TASK STATEMENT: Repeat exactly the lines below that lie between the line with "Write a method to" and the line with "Write a method that finds the", counting both of those lines as part of the answer.

THE DATA:

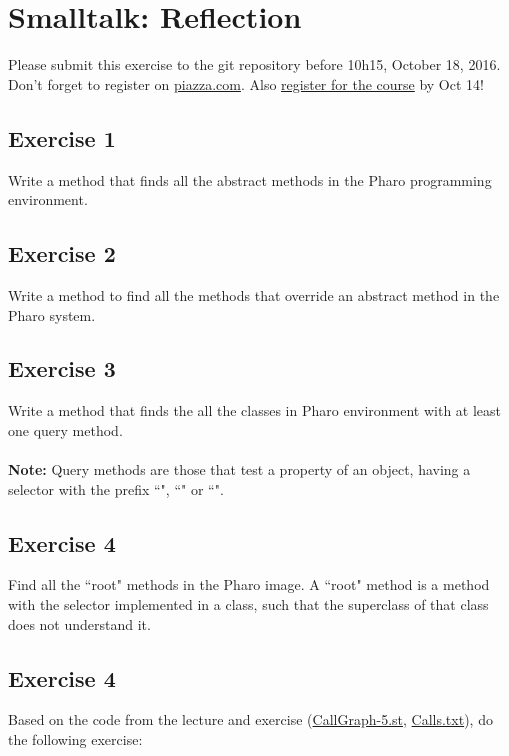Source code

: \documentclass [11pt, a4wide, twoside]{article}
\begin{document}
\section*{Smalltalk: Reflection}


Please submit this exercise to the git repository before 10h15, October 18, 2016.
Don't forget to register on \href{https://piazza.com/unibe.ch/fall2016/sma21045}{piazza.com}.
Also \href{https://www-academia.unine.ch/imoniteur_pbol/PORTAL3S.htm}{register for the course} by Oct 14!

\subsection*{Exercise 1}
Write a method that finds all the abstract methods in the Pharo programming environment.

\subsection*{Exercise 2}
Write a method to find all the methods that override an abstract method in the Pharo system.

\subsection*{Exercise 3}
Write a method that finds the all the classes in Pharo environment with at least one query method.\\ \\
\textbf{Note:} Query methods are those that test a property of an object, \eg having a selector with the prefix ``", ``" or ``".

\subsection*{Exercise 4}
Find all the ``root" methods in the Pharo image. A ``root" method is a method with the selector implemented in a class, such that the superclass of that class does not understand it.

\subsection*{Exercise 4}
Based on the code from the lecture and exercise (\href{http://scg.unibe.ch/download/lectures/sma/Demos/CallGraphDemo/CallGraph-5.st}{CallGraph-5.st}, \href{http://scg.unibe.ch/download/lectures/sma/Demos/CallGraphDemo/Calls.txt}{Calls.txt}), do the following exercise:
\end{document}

EXERCISE RESPONSE:
Write a method to find all the methods that override an abstract method in the Pharo system.

\subsection*{Exercise 3}
Write a method that finds the all the classes in Pharo environment with at least one query method.\\ \\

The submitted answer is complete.